[Plain-text document sources]
********************

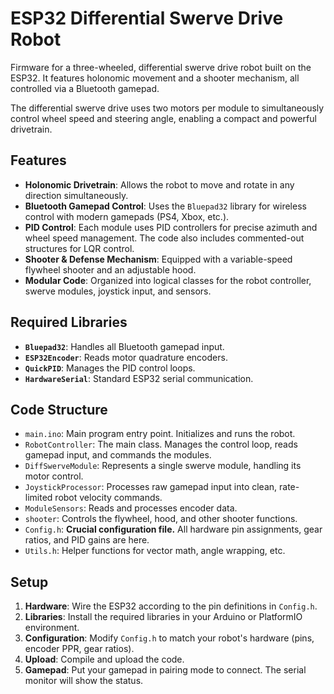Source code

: # ESP32 Differential Swerve Drive Robot

Firmware for a three-wheeled, differential swerve drive robot built on the ESP32. It features holonomic movement and a shooter mechanism, all controlled via a Bluetooth gamepad.

The differential swerve drive uses two motors per module to simultaneously control wheel speed and steering angle, enabling a compact and powerful drivetrain.

## Features

*   **Holonomic Drivetrain**: Allows the robot to move and rotate in any direction simultaneously.
*   **Bluetooth Gamepad Control**: Uses the `Bluepad32` library for wireless control with modern gamepads (PS4, Xbox, etc.).
*   **PID Control**: Each module uses PID controllers for precise azimuth and wheel speed management. The code also includes commented-out structures for LQR control.
*   **Shooter & Defense Mechanism**: Equipped with a variable-speed flywheel shooter and an adjustable hood.
*   **Modular Code**: Organized into logical classes for the robot controller, swerve modules, joystick input, and sensors.

## Required Libraries

*   **`Bluepad32`**: Handles all Bluetooth gamepad input.
*   **`ESP32Encoder`**: Reads motor quadrature encoders.
*   **`QuickPID`**: Manages the PID control loops.
*   **`HardwareSerial`**: Standard ESP32 serial communication.

## Code Structure

*   `main.ino`: Main program entry point. Initializes and runs the robot.
*   `RobotController`: The main class. Manages the control loop, reads gamepad input, and commands the modules.
*   `DiffSwerveModule`: Represents a single swerve module, handling its motor control.
*   `JoystickProcessor`: Processes raw gamepad input into clean, rate-limited robot velocity commands.
*   `ModuleSensors`: Reads and processes encoder data.
*   `shooter`: Controls the flywheel, hood, and other shooter functions.
*   `Config.h`: **Crucial configuration file.** All hardware pin assignments, gear ratios, and PID gains are here.
*   `Utils.h`: Helper functions for vector math, angle wrapping, etc.

## Setup

1.  **Hardware**: Wire the ESP32 according to the pin definitions in `Config.h`.
2.  **Libraries**: Install the required libraries in your Arduino or PlatformIO environment.
3.  **Configuration**: Modify `Config.h` to match your robot's hardware (pins, encoder PPR, gear ratios).
4.  **Upload**: Compile and upload the code.
5.  **Gamepad**: Put your gamepad in pairing mode to connect. The serial monitor will show the status.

********************

TRY IT: Could you repeat all of the entries exactly, without the pictures?

RESULT BELOW:
Source code

: # ESP32 Differential Swerve Drive Robot

Firmware for a three-wheeled, differential swerve drive robot built on the ESP32. It features holonomic movement and a shooter mechanism, all controlled via a Bluetooth gamepad.

The differential swerve drive uses two motors per module to simultaneously control wheel speed and steering angle, enabling a compact and powerful drivetrain.

## Features

*   **Holonomic Drivetrain**: Allows the robot to move and rotate in any direction simultaneously.
*   **Bluetooth Gamepad Control**: Uses the `Bluepad32` library for wireless control with modern gamepads (PS4, Xbox, etc.).
*   **PID Control**: Each module uses PID controllers for precise azimuth and wheel speed management. The code also includes commented-out structures for LQR control.
*   **Shooter & Defense Mechanism**: Equipped with a variable-speed flywheel shooter and an adjustable hood.
*   **Modular Code**: Organized into logical classes for the robot controller, swerve modules, joystick input, and sensors.

## Required Libraries

*   **`Bluepad32`**: Handles all Bluetooth gamepad input.
*   **`ESP32Encoder`**: Reads motor quadrature encoders.
*   **`QuickPID`**: Manages the PID control loops.
*   **`HardwareSerial`**: Standard ESP32 serial communication.

## Code Structure

*   `main.ino`: Main program entry point. Initializes and runs the robot.
*   `RobotController`: The main class. Manages the control loop, reads gamepad input, and commands the modules.
*   `DiffSwerveModule`: Represents a single swerve module, handling its motor control.
*   `JoystickProcessor`: Processes raw gamepad input into clean, rate-limited robot velocity commands.
*   `ModuleSensors`: Reads and processes encoder data.
*   `shooter`: Controls the flywheel, hood, and other shooter functions.
*   `Config.h`: **Crucial configuration file.** All hardware pin assignments, gear ratios, and PID gains are here.
*   `Utils.h`: Helper functions for vector math, angle wrapping, etc.

## Setup

1.  **Hardware**: Wire the ESP32 according to the pin definitions in `Config.h`.
2.  **Libraries**: Install the required libraries in your Arduino or PlatformIO environment.
3.  **Configuration**: Modify `Config.h` to match your robot's hardware (pins, encoder PPR, gear ratios).
4.  **Upload**: Compile and upload the code.
5.  **Gamepad**: Put your gamepad in pairing mode to connect. The serial monitor will show the status.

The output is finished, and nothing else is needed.